Bu yalnızlaşma, yalnızlaştırılma hali sadece toplumsal destek açısından değil. Öncelikle kayıplarına ulaşamadıkları, akıbetlerini öğrenemedikleri için zamanın o ünlü iyileştirici gücü kendilerini yalnız bırakıyor. Üstüne çevreleri de kendilerini yalnızlaştırabiliyor. Mesela Talat Türkoğlu’nun kardeşi Münübe Türkoğlu’nun anlatımında olduğu gibi bu bazen en yakın çevrelerinden bile gelebiliyor: "Teyzem, ‘aman abla, oğlun ne öldü ölüye karıştı ne kaldı diriye karıştı’ diyor. Anam bir daha kardeşiyle konuşmadı. ‘Beni’ dedi ‘anlamıyorsa ben onu anlamak için neden çaba sarf edeyim?’ Bunlar küçük nüanslar gibi görünse de çok yaralayıcı.” Ya da Şirin Bayram’ın kardeşi Halime Bayram, “Yalnızlaşıyorsun. Akrabalar bile senden uzak durabiliyor, sanki sen kötü bir şey yapmışsın gibi” diyor. Komşular da gözaltında kaybedilmeye tanık olsalar bile en acımasız yorumları yapabiliyor. Besna Tosun, "Babamın kaybedildiği gün, komşumuzun söylediği cümleyi hiç unutmuyorum mesela: “Kim bilir baban ne yaptı?” Bu 12 yaşındaki bir çocuğa söylenecek söz değil" diyor kitapta…
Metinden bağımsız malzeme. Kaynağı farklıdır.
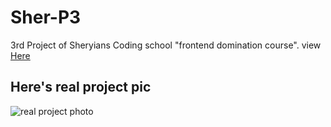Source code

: # Sher-P3
3rd Project of Sheryians Coding school "frontend domination course". view
<a href="https://gobinda-das-dev.github.io/Sher-P3/">Here<a />
<br>
<h2>Here's real project pic</h2>
<img src="https://cdn.dribbble.com/users/1994279/screenshots/15876094/media/6839149e14d9cc196ac9aa82ed1899e4.png" alt="real project photo" />
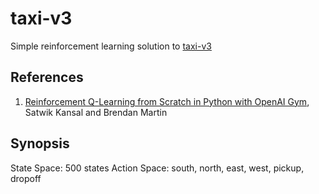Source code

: # taxi-v3
Simple reinforcement learning solution to [taxi-v3](https://gym.openai.com/envs/Taxi-v3/)

## References
1. [Reinforcement Q-Learning from Scratch in Python with OpenAI Gym](https://www.learndatasci.com/tutorials/reinforcement-q-learning-scratch-python-openai-gym/), Satwik Kansal and Brendan Martin

## Synopsis
State Space: 500 states
Action Space: south, north, east, west, pickup, dropoff

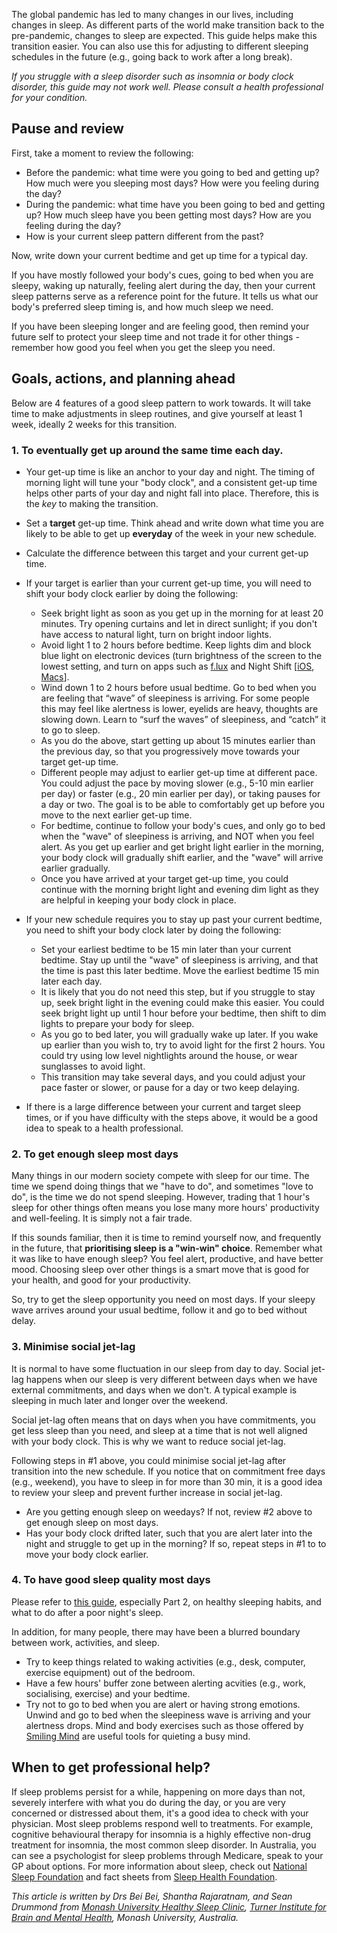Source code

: The global pandemic has led to many changes in our lives, including changes in sleep. As different parts of the world make transition back to the pre-pandemic, changes to sleep are expected. This guide helps make this transition easier. You can also use this for adjusting to different sleeping schedules in the future (e.g., going back to work after a long break).

_If you struggle with a sleep disorder such as insomnia or body clock disorder, this guide may not work well. Please consult a health professional for your condition._

## Pause and review
First, take a moment to review the following:
- Before the pandemic: what time were you going to bed and getting up? How much were you sleeping most days? How were you feeling during the day?
- During the pandemic: what time have you been going to bed and getting up? How much sleep have you been getting most days? How are you feeling during the day? 
- How is your current sleep pattern different from the past?

Now, write down your current bedtime and get up time for a typical day.

If you have mostly followed your body's cues, going to bed when you are sleepy, waking up naturally, feeling alert during the day, then your current sleep patterns serve as a reference point for the future. It tells us what our body's preferred sleep timing is, and how much sleep we need. 

If you have been sleeping longer and are feeling good, then remind your future self to protect your sleep time and not trade it for other things - remember how good you feel when you get the sleep you need.

## Goals, actions, and planning ahead

Below are 4 features of a good sleep pattern to work towards. It will take time to make adjustments in sleep routines, and give yourself at least 1 week, ideally 2 weeks for this transition. 

### 1. To eventually get up around the same time each day. 	
- Your get-up time is like an anchor to your day and night. The timing of morning light will tune your "body clock", and a consistent get-up time helps other parts of your day and night fall into place. Therefore, this is the _key_ to making the transition.
- Set a **target** get-up time. Think ahead and write down what time you are likely to be able to get up **everyday** of the week in your new schedule. 
- Calculate the difference between this target and your current get-up time. 
- If your target is earlier than your current get-up time, you will need to shift your body clock earlier by doing the following: 
	- Seek bright light as soon as you get up in the morning for at least 20 minutes. Try opening curtains and let in direct sunlight; if you don't have access to natural light, turn on bright indoor lights. 
	- Avoid light 1 to 2 hours before bedtime. Keep lights dim and block blue light on electronic devices (turn brightness of the screen to the lowest setting, and turn on apps such as [f.lux](https://justgetflux.com/) and Night Shift [[iOS](https://support.apple.com/en-au/HT207570), [Macs](https://support.apple.com/en-au/HT207513)].
	- Wind down 1 to 2 hours before usual bedtime. Go to bed when you are feeling that “wave” of sleepiness is arriving. For some people this may feel like alertness is lower, eyelids are heavy, thoughts are slowing down. Learn to “surf the waves” of sleepiness, and “catch” it to go to sleep. 
	- As you do the above, start getting up about 15 minutes earlier than the previous day, so that you progressively move towards your target get-up time. 
	- Different people may adjust to earlier get-up time at different pace. You could adjust the pace by moving slower (e.g., 5-10 min earlier per day) or faster (e.g., 20 min earlier per day), or taking pauses for a day or two. The goal is to be able to comfortably get up before you move to the next earlier get-up time. 
	- For bedtime, continue to follow your body's cues, and only go to bed when the "wave" of sleepiness is arriving, and NOT when you feel alert. As you get up earlier and get bright light earlier in the morning, your body clock will gradually shift earlier, and the "wave" will arrive earlier gradually. 
	- Once you have arrived at your target get-up time, you could continue with the morning bright light and evening dim light as they are helpful in keeping your body clock in place. 

- If your new schedule requires you to stay up past your current bedtime, you need to shift your body clock later by doing the following:
	- Set your earliest bedtime to be 15 min later than your current bedtime. Stay up until the "wave" of sleepiness is arriving, and that the time is past this later bedtime. Move the earliest bedtime 15 min later each day. 
	- It is likely that you do not need this step, but if you struggle to stay up, seek bright light in the evening could make this easier. You could seek bright light up until 1 hour before your bedtime, then shift to dim lights to prepare your body for sleep.
	- As you go to bed later, you will gradually wake up later. If you wake up earlier than you wish to, try to avoid light for the first 2 hours. You could try using low level nightlights around the house, or wear sunglasses to avoid light.
	- This transition may take several days, and you could adjust your pace faster or slower, or pause for a day or two keep delaying.  

- If there is a large difference between your current and target sleep times, or if you have difficulty with the steps above, it would be a good idea to speak to a health professional. 

### 2. To get enough sleep most days

Many things in our modern society compete with sleep for our time. The time we spend doing things that we "have to do", and sometimes "love to do", is the time we do not spend sleeping. However, trading that 1 hour's sleep for other things often means you lose many more hours' productivity and well-feeling. It is simply not a fair trade.

If this sounds familiar, then it is time to remind yourself now, and frequently in the future, that **prioritising sleep is a "win-win" choice**. Remember what it was like to have enough sleep? You feel alert, productive, and have better mood. Choosing sleep over other things is a smart move that is good for your health, and good for your productivity.  

So, try to get the sleep opportunity you need on most days. If your sleepy wave arrives around your usual bedtime, follow it and go to bed without delay. 

### 3. Minimise social jet-lag

It is normal to have some fluctuation in our sleep from day to day. Social jet-lag happens when our sleep is very different between days when we have external commitments, and days when we don't. A typical example is sleeping in much later and longer over the weekend. 

Social jet-lag often means that on days when you have commitments, you get less sleep than you need, and sleep at a time that is not well aligned with your body clock. This is why we want to reduce social jet-lag. 

Following steps in #1 above, you could minimise social jet-lag after transition into the new schedule. If you notice that on commitment free days (e.g., weekend), you have to sleep in for more than 30 min, it is a good idea to review your sleep and prevent further increase in social jet-lag. 
- Are you getting enough sleep on weedays? If not, review #2 above to get enough sleep on most days.
- Has your body clock drifted later, such that you are alert later into the night and struggle to get up in the morning? If so, repeat steps in #1 to to move your body clock earlier. 

### 4. To have good sleep quality most days

Please refer to [this guide](https://github.com/beisci/SleepInfo/blob/master/sleep_in_isolation.md), especially Part 2, on healthy sleeping habits, and what to do after a poor night's sleep. 

In addition, for many people, there may have been a blurred boundary between work, activities, and sleep.  
- Try to keep things related to waking activities (e.g., desk, computer, exercise equipment) out of the bedroom.
- Have a few hours' buffer zone between alerting acvities (e.g., work, socialising, exercise) and your bedtime. 
- Try not to go to bed when you are alert or having strong emotions. Unwind and go to bed when the sleepiness wave is arriving and your alertness drops. Mind and body exercises such as those offered by [Smiling Mind](https://www.smilingmind.com.au) are useful tools for quieting a busy mind. 

## When to get professional help?

If sleep problems persist for a while, happening on more days than not, severely interfere with what you do during the day, or you are very concerned or distressed about them, it's a good idea to check with your physician. Most sleep problems respond well to treatments. For example, cognitive behavioural therapy for insomnia is a highly effective non-drug treatment for insomnia, the most common sleep disorder. In Australia, you can see a psychologist for sleep problems through Medicare, speak to your GP about options. For more information about sleep, check out [National Sleep Foundation](https://www.sleepfoundation.org/) and fact sheets from [Sleep Health Foundation](https://www.sleephealthfoundation.org.au/fact-sheets.html). 

_This article is written by Drs Bei Bei, Shantha Rajaratnam, and Sean Drummond from [Monash University Healthy Sleep Clinic](https://www.monash.edu/turner-institute/turner-clinics/healthy-sleep-clinic), [Turner Institute for Brain and Mental Health](https://www.monash.edu/turner-institute), Monash University, Australia._
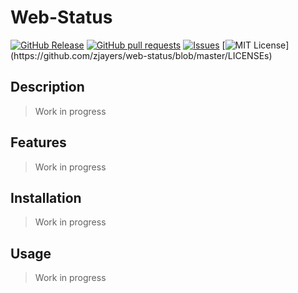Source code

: # Web-Status
[![GitHub Release](https://img.shields.io/github/release/zjayers/web-status.svg?style=flat)]()
[![GitHub pull requests](https://img.shields.io/github/issues-pr/zjayers/web-status.svg?style=flat)]()
[![Issues](https://img.shields.io/github/issues-raw/zjayers/web-status.svg?maxAge=25000)](https://github.com/zjayers/web-status/issues)
[![MIT License](https://img.shields.io/apm/l/atomic-ui.svg?)](https://github.com/zjayers/web-status/blob/master/LICENSEs)

## Description

> Work in progress

## Features

> Work in progress

## Installation

> Work in progress

## Usage

> Work in progress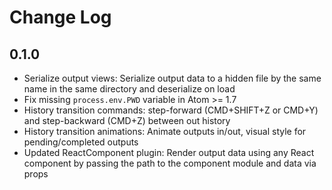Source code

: # Change Log

## 0.1.0

* Serialize output views: Serialize output data to a hidden file by the same name in the same directory and deserialize on load
* Fix missing `process.env.PWD` variable in Atom >= 1.7
* History transition commands: step-forward (CMD+SHIFT+Z or CMD+Y) and step-backward (CMD+Z) between out history
* History transition animations: Animate outputs in/out, visual style for pending/completed outputs
* Updated ReactComponent plugin: Render output data using any React component by passing the path to the component module and data via props
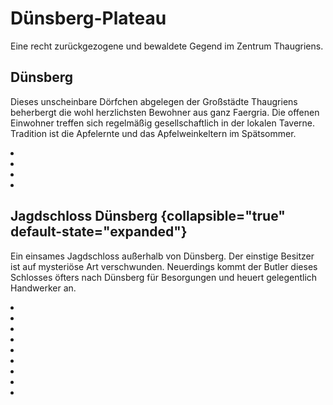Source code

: # Dünsberg-Plateau

Eine recht zurückgezogene und bewaldete Gegend im Zentrum Thaugriens.

## Dünsberg

Dieses unscheinbare Dörfchen abgelegen der Großstädte Thaugriens beherbergt die wohl herzlichsten Bewohner aus ganz
Faergria. Die offenen Einwohner treffen sich regelmäßig gesellschaftlich in der lokalen Taverne. Tradition ist die
Apfelernte und das Apfelweinkeltern im Spätsommer.

<procedure title="Charaktere aktuell an diesem Ort">
<list columns="3">
<li><a href="Hosgrid.md"></a></li>
<li><a href="Jofina.md"></a></li>
<li><a href="Burdig.md"></a></li>
<li><a href="Igmusur.md"></a></li>
</list>
</procedure>

## Jagdschloss Dünsberg {collapsible="true" default-state="expanded"}

Ein einsames Jagdschloss außerhalb von Dünsberg. Der einstige Besitzer ist auf mysteriöse Art verschwunden. Neuerdings
kommt der Butler dieses Schlosses öfters nach Dünsberg für Besorgungen und heuert gelegentlich Handwerker an.

<procedure title="Charaktere aktuell an diesem Ort">
<list columns="3">
<li><a href="Nayru.md"></a></li>
<li><a href="U-Ranos.md"></a></li>
<li><a href="Siegmund.md"></a></li>
<li><a href="Karl.md"></a></li>
<li><a href="Edgar.md"></a></li>
<li><a href="Grete.md"></a></li>
<li><a href="Eris.md"></a></li>
<li><a href="Philip.md"></a></li>
<li><a href="Johann.md"></a></li>
</list>
</procedure>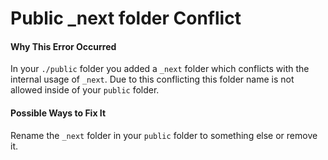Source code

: # Public \_next folder Conflict

#### Why This Error Occurred

In your `./public` folder you added a `_next` folder which conflicts with the internal usage of `_next`. Due to this conflicting this folder name is not allowed inside of your `public` folder.

#### Possible Ways to Fix It

Rename the `_next` folder in your `public` folder to something else or remove it.
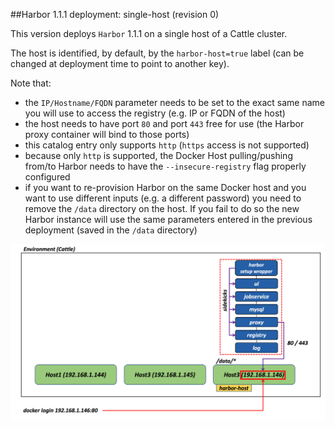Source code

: ##Harbor 1.1.1 deployment: single-host (revision 0)

This version deploys `Harbor` 1.1.1 on a single host of a Cattle cluster.

The host is identified, by default, by the `harbor-host=true` label (can be changed at deployment time to point to another key).

Note that:
- the `IP/Hostname/FQDN` parameter needs to be set to the exact same name you will use to access the registry (e.g. IP or FQDN of the host)
- the host needs to have port `80` and port `443` free for use (the Harbor proxy container will bind to those ports)
- this catalog entry only supports `http` (`https` access is not supported)
- because only `http` is supported, the Docker Host pulling/pushing from/to Harbor needs to have the `--insecure-registry` flag properly configured
- if you want to re-provision Harbor on the same Docker host and you want to use different inputs (e.g. a different password) you need to remove the `/data` directory on the host. If you fail to do so the new Harbor instance will use the same parameters entered in the previous deployment (saved in the `/data` directory)

![](singlehost.png)

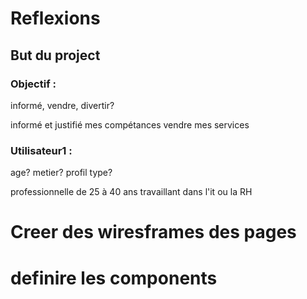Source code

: # Reflexions

## But du project

### Objectif :

informé, vendre, divertir?

informé et justifié mes compétances
vendre mes services

### Utilisateur1 :

age? metier? profil type?

professionnelle de 25 à 40 ans travaillant dans l'it ou la RH

# Creer des wiresframes des pages

# definire les components
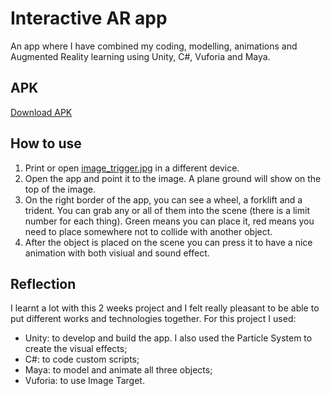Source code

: # Interactive AR app
An app where I have combined my coding, modelling, animations and Augmented Reality learning using Unity, C#, Vuforia and Maya.

## APK

[Download APK](/CS202-AR_Felipe.apk)

## How to use

1. Print or open [image_trigger.jpg](/image_trigger.jpg) in a different device.
2. Open the app and point it to the image. A plane ground will show on the top of the image. 
3. On the right border of the app, you can see a wheel, a forklift and a trident. You can grab any or all of them into the scene (there is a limit number for each thing). Green means you can place it, red means you need to place somewhere not to collide with another object.
4. After the object is placed on the scene you can press it to have a nice animation with both visiual and sound effect.

## Reflection

I learnt a lot with this 2 weeks project and I felt really pleasant to be able to put different works and technologies together. For this project I used:
- Unity: to develop and build the app. I also used the Particle System to create the visual effects;
- C#: to code custom scripts;
- Maya: to model and animate all three objects;
- Vuforia: to use Image Target.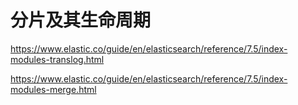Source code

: # 分片及其生命周期





https://www.elastic.co/guide/en/elasticsearch/reference/7.5/index-modules-translog.html

https://www.elastic.co/guide/en/elasticsearch/reference/7.5/index-modules-merge.html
Cumartesi Anneleri, 1000 haftalık mücadelelerinin içinde haftalarca süren baskı, şiddet, işkence ve gözaltılara maruz kaldı. Bir yandan kayıplarının akıbetini sormak, diğer yandan devletin işkencesine maruz kalmak… Bir gazeteci olarak nasıl değerlendiriyorsunuz?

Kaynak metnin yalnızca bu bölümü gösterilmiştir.